Besides that, Welser-Most is no passive observer on the podium. He’s every bit as capable of making a radical, bold, or downright maddening interpretation as any other conductor. One could almost say that the more mainstream the repertoire, the more likely Welser-Most is to push boundaries. But that implies there’s a pattern, and with him, there isn’t. To his credit, he’s unpredictable.
Where Welser-Most, a native of Austria, falls short, especially next to someone like S.F. Symphony’s Michael Tilson Thomas, is in American music. In truth, he rarely considers it, leaving guest conductors to do the job of presenting the core masterworks. But those who still toss around the cruel nickname conceived for Welser-Most by critics in London 20 years ago aren’t just mean-spirited. They’re misinformed, and simply haven’t been paying attention.
There are huge swaths of the repertoire in which Welser-Most is undeniably brilliant — opera, for instance, or any score involving text and voices. His Bruckner, too, is profoundly, memorably moving. Ditto his Strauss. He’s even got a knack for Shostakovich. He’s also a decent advocate of contemporary music. Responding to the San Francisco Symphony’s wish for commissioned works, Welser-Most came back with Thomas Adès’ Powder Her Face Suite and Kaija Saariaho’s Orion, a piece he’s actually programmed several times at home. Under his watch, the orchestra has been an active commissioner and performer of new music.
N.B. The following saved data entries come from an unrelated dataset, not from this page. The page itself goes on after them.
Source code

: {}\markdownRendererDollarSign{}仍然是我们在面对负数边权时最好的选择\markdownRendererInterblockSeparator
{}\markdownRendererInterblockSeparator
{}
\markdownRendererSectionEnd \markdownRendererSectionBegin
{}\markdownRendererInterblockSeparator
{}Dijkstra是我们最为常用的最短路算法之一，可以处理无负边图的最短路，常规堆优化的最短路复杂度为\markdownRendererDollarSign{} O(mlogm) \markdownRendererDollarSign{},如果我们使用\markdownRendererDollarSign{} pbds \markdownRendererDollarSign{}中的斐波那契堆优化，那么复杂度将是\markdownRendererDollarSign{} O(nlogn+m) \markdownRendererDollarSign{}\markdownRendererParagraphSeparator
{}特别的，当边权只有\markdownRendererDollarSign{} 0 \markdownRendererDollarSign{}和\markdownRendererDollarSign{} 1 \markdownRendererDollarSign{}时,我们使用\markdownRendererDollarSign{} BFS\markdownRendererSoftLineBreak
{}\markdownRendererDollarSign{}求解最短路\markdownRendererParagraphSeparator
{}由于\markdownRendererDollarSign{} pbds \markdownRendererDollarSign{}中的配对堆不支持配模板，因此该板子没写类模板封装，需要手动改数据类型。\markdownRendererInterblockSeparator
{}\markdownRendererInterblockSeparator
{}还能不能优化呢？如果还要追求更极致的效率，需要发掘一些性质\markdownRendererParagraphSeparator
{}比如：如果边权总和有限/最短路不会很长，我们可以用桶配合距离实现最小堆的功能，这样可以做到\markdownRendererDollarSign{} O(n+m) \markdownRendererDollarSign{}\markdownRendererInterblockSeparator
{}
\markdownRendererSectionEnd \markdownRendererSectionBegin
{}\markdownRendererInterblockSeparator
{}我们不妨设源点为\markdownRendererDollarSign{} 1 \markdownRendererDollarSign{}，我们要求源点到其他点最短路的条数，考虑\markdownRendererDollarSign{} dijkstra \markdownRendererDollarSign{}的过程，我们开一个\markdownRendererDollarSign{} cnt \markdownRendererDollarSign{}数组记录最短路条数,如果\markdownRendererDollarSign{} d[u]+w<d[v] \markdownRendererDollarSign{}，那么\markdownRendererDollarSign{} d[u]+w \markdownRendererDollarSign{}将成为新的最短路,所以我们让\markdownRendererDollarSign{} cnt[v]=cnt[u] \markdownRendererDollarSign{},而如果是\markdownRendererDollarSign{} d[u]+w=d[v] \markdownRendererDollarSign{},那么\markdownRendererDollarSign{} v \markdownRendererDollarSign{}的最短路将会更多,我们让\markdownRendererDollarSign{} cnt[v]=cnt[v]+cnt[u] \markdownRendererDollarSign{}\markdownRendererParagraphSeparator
The orchestra hasn’t yet announced the details of next season, a step it usually takes in March. These days, the institution isn’t the well-oiled machine it used to be. But that’s also part of the excitement. For better or worse, it’s not business as usual at the Cleveland Orchestra. The atmosphere today is one of determination, of long-overdue gameness to collaborate, experiment, open up. Together with Welser-Most, the orchestra is learning to look forward.